Making Beautiful Photos On A Sunny Day

Water cascades down the face of Steavenson Falls near Marysville in north eastern Victoria.

Making beautiful photos on a blinding bright day is not easy. Perhaps it's photography's greatest irony that the weather under which most photos are made is so often the worst possible light by which to make a beautiful rendition of the subject or scene depicted. I've been known to go so far as to refer to such light as being the death of photography

Black Sunday Bushfires

The above photo was made at Steavenson Falls near the town of Marysville about 100km northeast of Melbourne, Australia. I had made the trip with my old friend Ashley a year or so earlier to look for signs of nature renewing itself following a devastating bushfire that swept through the town in February 7, 2009. On that day, known as Black Saturday, around 400 bushfires ravaged the state of Victoria resulting in the loss of 173 lives, injury to 414 people and tremendous loss of property, wildlife and natural habitat. Ashley and I decided to revisit the area around the end of 2012, when the above photo was made.

Bushfire is a terrible thing. A former work colleague and his wife had owned a lovely house and beautiful garden in Marysville. He's planned retirement was largely unmade by the bushfire which totally destroyed his home. Last thing I heard was that he and his wife were living in a caravan in the backyard of the home owned by one of their children.
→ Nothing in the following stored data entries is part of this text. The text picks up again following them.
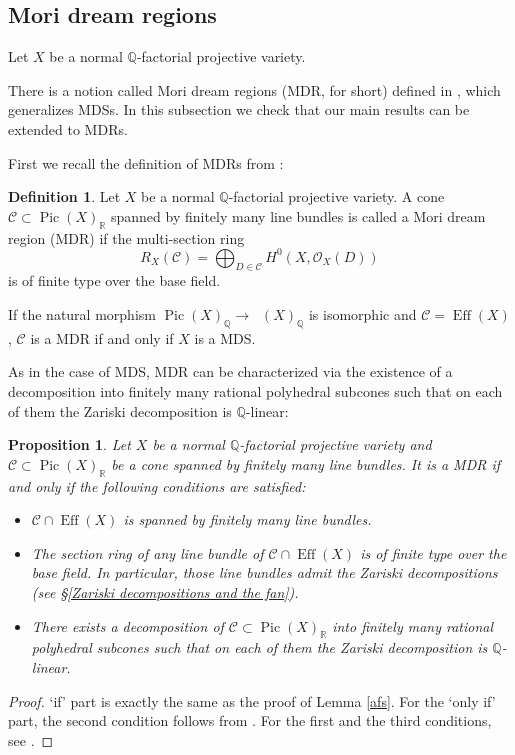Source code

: \documentclass[12pt,twoside]{amsart}
\newtheorem{prop}[theo]{Proposition}
\theoremstyle{definition}
\newtheorem{defi}[theo]{Definition}
\newcommand\Pic{\mathop{\mathrm{Pic}}\nolimits}
\newcommand\Num{\mathop{\mathrm{N}^{1}}\nolimits}
\newcommand\Eff{\mathop{\mathrm{Eff}}\nolimits}
\newcommand\bq{\mathbb{Q}}
\newcommand\br{\mathbb{R}}
\newcommand\OO{\mathcal{O}}
\begin{document}
\subsection{Mori dream regions}\label{Mori dream regions}

Let $X$ be a normal $\bq$-factorial projective variety.


There is a notion called Mori dream regions (MDR, for short) defined in \cite[Definition 2.12]{hk},
which generalizes MDSs. In this subsection we check that our main results can be extended to
MDRs.

First we recall the definition of MDRs from \cite[Definition 2.12]{hk}:
\begin{defi}\label{MDR}
Let $X$ be a normal $\bq$-factorial projective variety. A cone $\mathcal{C}\subset\Pic{(X)}_{\br}$
spanned by finitely many line bundles is called a Mori dream region (MDR) if
the multi-section ring
\begin{equation*}
R_{X}(\mathcal{C})=\bigoplus_{D\in\mathcal{C}}H^{0}(X,\OO_{X}(D))
\end{equation*}
is of finite type over the base field.
\end{defi}

If the natural morphism $\Pic{(X)}_{\bq}\to\Num{(X)}_{\bq}$ is isomorphic and $\mathcal{C}=\Eff{(X)}$, $\mathcal{C}$ is
a MDR if and only if $X$ is a MDS.


As in the case of MDS, MDR can be characterized via the existence of a decomposition into
finitely many rational polyhedral subcones such that on each of them the Zariski decomposition is
$\bq$-linear:

\begin{prop}\label{MDR and ZD}
Let $X$ be a normal $\bq$-factorial projective variety and $\mathcal{C}\subset\Pic{(X)}_{\br}$ be a cone
spanned by finitely many line bundles. It is a MDR if and only if the following conditions are satisfied:
\begin{itemize}
\item $\mathcal{C}\cap\Eff{(X)}$ is spanned by finitely many line bundles.
\item The section ring of any line bundle of $\mathcal{C}\cap\Eff{(X)}$ is of finite type over the base field.
In particular, those line bundles admit the Zariski decompositions
(see \S\ref{Zariski decompositions and the fan}).
\item There exists a decomposition of $\mathcal{C}\subset\Pic{(X)}_{\br}$ into finitely many
rational polyhedral subcones such that on each of them the Zariski decomposition is $\bq$-linear.
\end{itemize}
\end{prop}
\begin{proof}
`if' part is exactly the same as the proof of Lemma \ref{afs}.
For the `only if' part, the second condition follows from \cite[`If' part of Lemma 1.6]{hk}. For the first and
the third conditions, see \cite[Theorem 3.5]{cl}.
\end{proof}
\end{document}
As far as a day out this particular trip was spectacular. A beautiful sunny day under a deep blue sky made for a great driving experience. But, as the goddess of photography gives with one hand and takes with the other, such great weather presents problems for the photographer. We can summarize these problems as follows:

Flat Looking Images

Bright light tends to washed out detail and color, as it reflects much of the fine detail and color off surfaces within the scene. A polarizing filter can be helpful under such conditions.
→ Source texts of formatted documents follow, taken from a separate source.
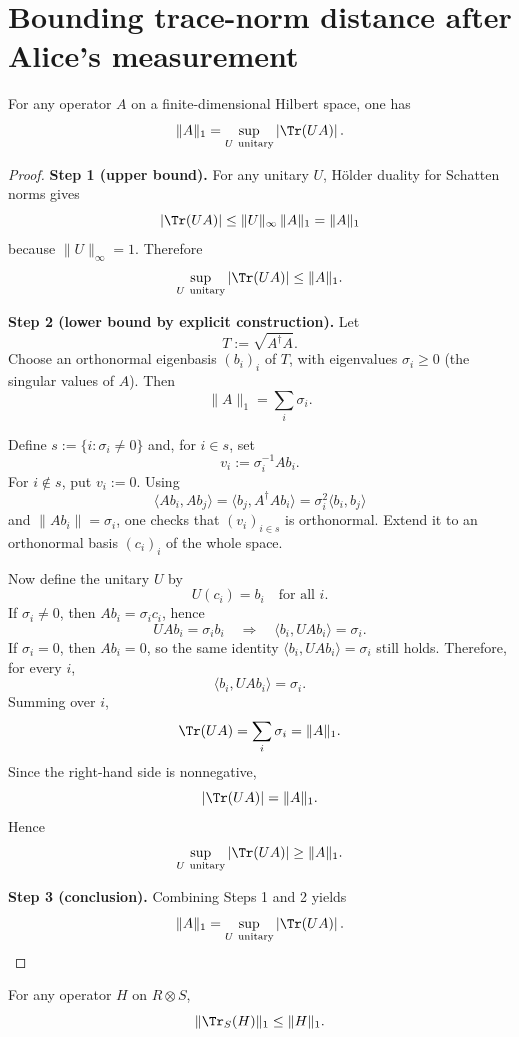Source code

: \section{Bounding trace-norm distance after Alice's measurement}

\begin{lemma}
\label{lem:trace-variational}
\leanok
For any operator $A$ on a finite-dimensional Hilbert space,
one has
\[
\|A\|_1 = \sup_{U\ \mathrm{unitary}} \left|\Tr(UA)\right|.
\]
\end{lemma}

\begin{proof}
\textbf{Step 1 (upper bound).}
For any unitary $U$, Hölder duality for Schatten norms gives
\[
\left|\Tr(UA)\right|
\le \|U\|_\infty\,\|A\|_1
= \|A\|_1
\]
because $\|U\|_\infty=1$. Therefore
\[
\sup_{U\ \mathrm{unitary}} \left|\Tr(UA)\right| \le \|A\|_1.
\]

\textbf{Step 2 (lower bound by explicit construction).}
Let
\[
T:=\sqrt{A^\dagger A}.
\]
Choose an orthonormal eigenbasis $(b_i)_i$ of $T$, with eigenvalues
$\sigma_i\ge 0$ (the singular values of $A$). Then
\[
\|A\|_1=\sum_i \sigma_i.
\]

Define $s:=\{i:\sigma_i\neq 0\}$ and, for $i\in s$, set
\[
v_i:=\sigma_i^{-1}A b_i.
\]
For $i\notin s$, put $v_i:=0$.
Using
\[
\langle A b_i, A b_j\rangle
=\langle b_j,A^\dagger A b_i\rangle
=\sigma_i^2\langle b_i,b_j\rangle
\]
and $\|A b_i\|=\sigma_i$, one checks that $(v_i)_{i\in s}$ is orthonormal.
Extend it to an orthonormal basis $(c_i)_i$ of the whole space.

Now define the unitary $U$ by
\[
U(c_i)=b_i\quad\text{for all }i.
\]
If $\sigma_i\neq 0$, then $A b_i=\sigma_i c_i$, hence
\[
U A b_i=\sigma_i b_i
\quad\Rightarrow\quad
\langle b_i,U A b_i\rangle=\sigma_i.
\]
If $\sigma_i=0$, then $A b_i=0$, so the same identity
$\langle b_i,U A b_i\rangle=\sigma_i$ still holds.
Therefore, for every $i$,
\[
\langle b_i,U A b_i\rangle=\sigma_i.
\]
Summing over $i$,
\[
\Tr(UA)=\sum_i \sigma_i=\|A\|_1.
\]
Since the right-hand side is nonnegative,
\[
\left|\Tr(UA)\right|=\|A\|_1.
\]
Hence
\[
\sup_{U\ \mathrm{unitary}} \left|\Tr(UA)\right|\ge \|A\|_1.
\]

\textbf{Step 3 (conclusion).}
Combining Steps 1 and 2 yields
\[
\|A\|_1=\sup_{U\ \mathrm{unitary}} \left|\Tr(UA)\right|.
\]
\end{proof}

\begin{lemma}
\label{lem:partial-trace-contractive}
\leanok
For any operator $H$ on $R\otimes S$,
\[
\|\Tr_S(H)\|_1 \le \|H\|_1.
\]
\end{lemma}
Difficulty Achieving Creative Blur

Bright light can make it difficulty to achieve the slower shutter speeds normally required to blur moving water.

High Contrast

The brighter the light the darker the shadows will photograph (one of my favorite photography mantras), resulting in the loss of potentially important shadow detail.

The Solution

My approach was to employ a polarizing filter to reduce reflection and, thereby, hold onto detail and color in the brightly lit rocks which, due to the spray from the waterfall, were particularly reflective.

To produce the desired amount of blur in the water I set my ISO to the default ISO 100, closed my lenses aperture down to f11; and benefited from the further reduction of light reaching the sensor, due to the use of the polarizing filter.

The final, and most pressing issue, was the high contrast conditions under which I was working. While I was happy for certain elements (e.g., trees in the background) to render quite dark, I wanted to ensure I retained sufficient detail in the rocks and foliage around the waterfall. I made a series of images, at different brightnesses, so as to record as much detail as possible. It was simply a matter of ensuring little or no movement of the camera and subject matter (except, of course, for the water and the odd fern) throughout this series of exposures.

The resulting images are converted into a single, new composite image containing far more information than any of the original exposures. The composite .tif image, produced by a process (both in camera and on the desktop) known as High Dynamic Range (HDR) Photography was then processed in a RAW converter (I usually use Adobe Lightroom) prior to final processing, including conversion into black and white, in Photoshop.

Photography As Art

If I'd decided to keep the image in color I'd probably have tried to lighten the shadows. That's because, in a color photo, folks except to see green leaves on trees, even dark trees. But black and white allows the artist photographer to opt for a higher contrast result, which is often more visually arresting.

The trees in the top left of the image are now really more shapes and textures than they are trees. That's what removing color from an image can do for your photography. It removes subject matter from reality and brings it a step closer to abstraction. This process seems to open up new possibilities for visual and, sometimes, spiritual exploration. And so photography becomes art.